The remarkable optoelectronic properties of hybrid organolead-halide perovskite materials hold tremendous promise for use as the active layer in low-cost solar cells and have attracted extraordinary attention for next-generation PV. For the promises of perovskite photovoltaics to be realized, however, dramatic advances in the understanding of their thermomechanical properties along with the development of material and solar cell design strategies to address their mechanical and chemical instabilities are required.

Our program focuses on solar cell design strategies along with improvements in the active and charge transport layers themselves to demonstrate mechanically and thermally robust working perovskite solar cells with major improvements in reliability and service lifetimes that can compete with CIGS and c-Si cells.

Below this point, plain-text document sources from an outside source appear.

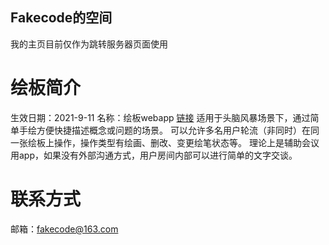 ## Fakecode的空间

我的主页目前仅作为跳转服务器页面使用

# 绘板简介
生效日期：2021-9-11 
名称：绘板webapp 
[链接](http://112.126.67.77)
适用于头脑风暴场景下，通过简单手绘方便快捷描述概念或问题的场景。
可以允许多名用户轮流（非同时）在同一张绘板上操作，操作类型有绘画、删改、变更绘笔状态等。
理论上是辅助会议用app，如果没有外部沟通方式，用户房间内部可以进行简单的文字交谈。

# 联系方式
邮箱：fakecode@163.com


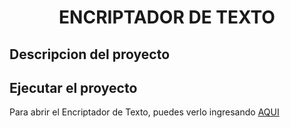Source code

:<h1 align="center">ENCRIPTADOR DE TEXTO</h1>

<h2>Descripcion del proyecto</h2>
<p></p>

<h2>Ejecutar el proyecto</h2>
<p>Para abrir el Encriptador de Texto, puedes verlo ingresando <a href="https://sguzmanr.github.io/EncriptadorTexto/">AQUI</a></p>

To that end and inspired by the compound eyes of an insect, we have developed a new concept in solar cell design, the compound solar cell (CSC), which addresses the intrinsic fragility of these materials with mechanically reinforcing internal scaffolds. The internal scaffold effectively partitions a conventional monolithic planar solar cell into an array of dimensionally scalable and reinforced individual perovskite cells.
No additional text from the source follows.